Volgens de Spaanse historicus Santiago López Rodríguez hebben vier leden van de Spaanse missie van de congregatie Zonen van het Onbevlekt Hart van de Heilige Maagd Maria (of claretijnen, naar hun stichter de Heilige Antonius Maria Claret) in Parijs ten tijde van het Vichyregime het leven gered van tientallen joodse families. Dat schrijft de Spaanse krant El Pais.
De paters Gilberto Valtierra, Joaquín Aller, Emilio Martín en Ignacio Turrillas hebben bij leven nooit erover opgeschept hoe zij tijdens de oorlogsjaren hun leven op het spel hebben gezet met de vervalsing van doop- en huwelijksdocumenten en hoe zij de joodse families tijdelijk hielpen onderduiken en vluchten naar Spanje, waar zij dankzij hen aan de nazivervolging wisten te ontsnappen. Dankzij de vervalsers van God, zoals het kwartet in El Pais wordt genoemd, werden minstens 155, vooral sefardische joden gered van deportatie naar het concentratie- of vernietigingskamp.
Voor het correct weergeven van deze inhoud dien je (sociale) content cookies te aanvaarden.

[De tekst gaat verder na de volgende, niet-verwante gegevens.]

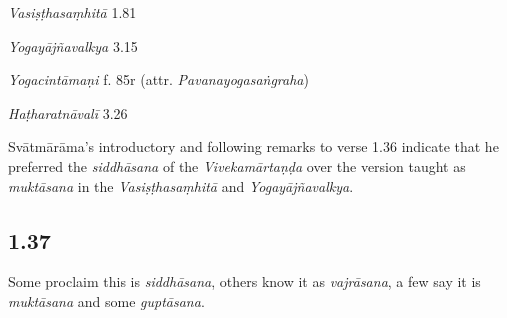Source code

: \begin{ekdosis}
\begin{sources}[hp01_036]
\emph{Vasiṣṭhasaṃhitā} 1.81

\begin{versinnote}
\end{versinnote}

\emph{Yogayājñavalkya} 3.15

\begin{versinnote}
\end{versinnote}

\end{sources}

\begin{testimonia}[hp01_036]
\emph{Yogacintāmaṇi} f. 85r (attr. \emph{Pavanayogasaṅgraha})

\begin{versinnote}
\end{versinnote}

\emph{Haṭharatnāvalī} 3.26

\begin{versinnote}
\end{versinnote}

\end{testimonia}

\begin{philcomm}[hp01_036]
Svātmārāma's introductory and following remarks to verse 1.36 indicate that he preferred the \emph{siddhāsana} of the \emph{Vivekamārtaṇḍa} over the version taught as \emph{muktāsana} in the \emph{Vasiṣṭhasaṃhitā} and \emph{Yogayājñavalkya}.
\end{philcomm}
\subsection*{1.37}
\begin{translation}[hp01_037]
Some proclaim this is \emph{siddhāsana}, others know it as \emph{vajrāsana}, a few say it is \emph{muktāsana} and some \emph{guptāsana}.
\end{translation}


\end{ekdosis}
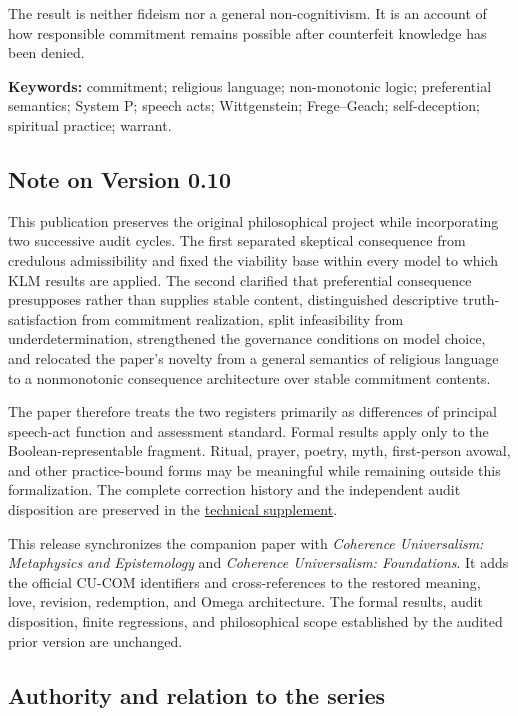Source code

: \documentclass[
  11pt,
]{article}
\begin{document}
The result is neither fideism nor a general non-cognitivism. It is an
account of how responsible commitment remains possible after counterfeit
knowledge has been denied.

\textbf{Keywords:} commitment; religious language; non-monotonic logic;
preferential semantics; System P; speech acts; Wittgenstein;
Frege--Geach; self-deception; spiritual practice; warrant.

\subsection{Note on Version 0.10}\label{note-on-version-0.10}

This publication preserves the original philosophical project while
incorporating two successive audit cycles. The first separated skeptical
consequence from credulous admissibility and fixed the viability base
within every model to which KLM results are applied. The second
clarified that preferential consequence presupposes rather than supplies
stable content, distinguished descriptive truth-satisfaction from
commitment realization, split infeasibility from underdetermination,
strengthened the governance conditions on model choice, and relocated
the paper's novelty from a general semantics of religious language to a
nonmonotonic consequence architecture over stable commitment contents.

The paper therefore treats the two registers primarily as differences of
principal speech-act function and assessment standard. Formal results
apply only to the Boolean-representable fragment. Ritual, prayer,
poetry, myth, first-person avowal, and other practice-bound forms may be
meaningful while remaining outside this formalization. The complete
correction history and the independent audit disposition are preserved
in the
\href{../supplements/10_Denying_Knowledge_Technical_Supplement_v0.10.md}{technical
supplement}.

This release synchronizes the companion paper with \emph{Coherence
Universalism: Metaphysics and Epistemology} and \emph{Coherence
Universalism: Foundations}. It adds the official CU-COM identifiers and
cross-references to the restored meaning, love, revision, redemption,
and Omega architecture. The formal results, audit disposition, finite
regressions, and philosophical scope established by the audited prior
version are unchanged.

\subsection{Authority and relation to the
series}\label{authority-and-relation-to-the-series}
\end{document}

Santiago López Rodríguez, die vandaag professor geschiedenis aan de Universiteit van Extremadura is, kwam hun heroïsche houding bij toeval op het spoor tijdens zijn onderzoek voor zijn proefschrift naar de tussenkomst van de Spaanse diplomatie ten tijde van de Holocaust: Ik deed voor mijn proefschrift onderzoek in de archieven van het consulaat en interviews met overlevenden en familieleden van slachtoffers van de nazi's. Terwijl ik koffie dronk met Alain de Toledo, de zoon van een gedeporteerde uit het kamp Royallieu-Compiègne, vertelde hij me dat zijn ouders vervalste doopcertificaten hadden gekregen van priesters die verbonden waren aan een Spaanse kerk in Parijs en zo konden vluchten naar Spanje.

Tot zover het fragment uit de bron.